> DESCRIPTION OF THE TASK: Exactly the lines from the beginning of the records to the line with "and transfer one file. \\", both ends included, are to be given again, and pictures are to be left out.

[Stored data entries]
+++++
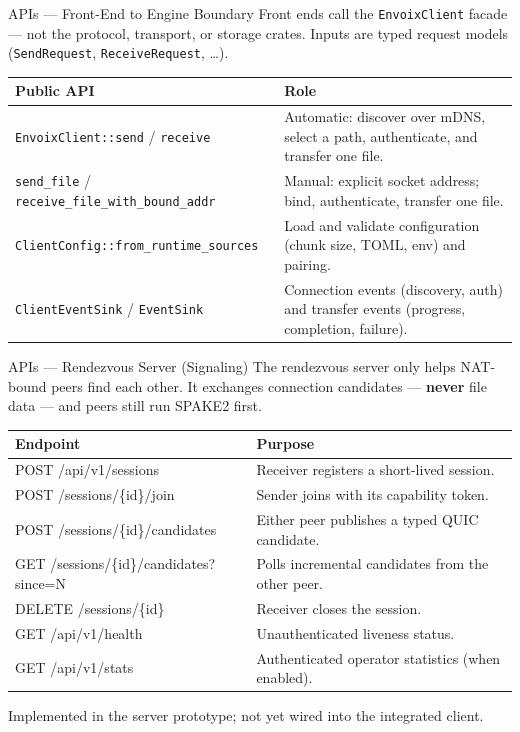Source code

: \documentclass[xcolor=table,dvipsnames,svgnames,aspectratio=169]{beamer}
\begin{document}
\begin{frame}{APIs --- Front-End to Engine Boundary}
\small
Front ends call the \texttt{EnvoixClient} facade --- not the protocol, transport, or storage crates. Inputs are typed request models (\texttt{SendRequest}, \texttt{ReceiveRequest}, \dots).

\vspace{0.8em}
\renewcommand{\arraystretch}{1.35}
\begin{tabularx}{\textwidth}{@{}>{\raggedright\arraybackslash}p{}X@{}}
\toprule
\textbf{Public API} & \textbf{Role} \\
\midrule
\texttt{EnvoixClient::send} / \texttt{receive} & Automatic: discover over mDNS, select a path, authenticate, and transfer one file. \\
\texttt{send\_file} / \texttt{receive\_file\_with\_bound\_addr} & Manual: explicit socket address; bind, authenticate, transfer one file. \\
\texttt{ClientConfig::from\_runtime\_sources} & Load and validate configuration (chunk size, TOML, env) and pairing. \\
\texttt{ClientEventSink} / \texttt{EventSink} & Connection events (discovery, auth) and transfer events (progress, completion, failure). \\
\bottomrule
\end{tabularx}
\end{frame}

\begin{frame}{APIs --- Rendezvous Server (Signaling)}
\footnotesize
The rendezvous server only helps NAT-bound peers find each other. It exchanges connection candidates --- \textbf{never} file data --- and peers still run SPAKE2 first.

\vspace{0.5em}
\renewcommand{\arraystretch}{1.25}
\begin{tabularx}{\textwidth}{@{}>{\ttfamily\raggedright\arraybackslash}p{}X@{}}
\toprule
\normalfont\textbf{Endpoint} & \textbf{Purpose} \\
\midrule
POST /api/v1/sessions & Receiver registers a short-lived session. \\
POST /sessions/\{id\}/join & Sender joins with its capability token. \\
POST /sessions/\{id\}/candidates & Either peer publishes a typed QUIC candidate. \\
GET /sessions/\{id\}/candidates?since=N & Polls incremental candidates from the other peer. \\
DELETE /sessions/\{id\} & Receiver closes the session. \\
GET /api/v1/health & Unauthenticated liveness status. \\
GET /api/v1/stats & Authenticated operator statistics (when enabled). \\
\bottomrule
\end{tabularx}

\vspace{0.4em}
{\footnotesize Implemented in the server prototype; not yet wired into the integrated client.}
\end{frame}
\end{document}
+++++
> WRITTEN REPLY:
Source code

: \documentclass[xcolor=table,dvipsnames,svgnames,aspectratio=169]{beamer}
\begin{document}
\begin{frame}{APIs --- Front-End to Engine Boundary}
\small
Front ends call the \texttt{EnvoixClient} facade --- not the protocol, transport, or storage crates. Inputs are typed request models (\texttt{SendRequest}, \texttt{ReceiveRequest}, \dots).

\vspace{0.8em}
\renewcommand{\arraystretch}{1.35}
\begin{tabularx}{\textwidth}{@{}>{\raggedright\arraybackslash}p{}X@{}}
\toprule
\textbf{Public API} & \textbf{Role} \\
\midrule
\texttt{EnvoixClient::send} / \texttt{receive} & Automatic: discover over mDNS, select a path, authenticate, and transfer one file. \\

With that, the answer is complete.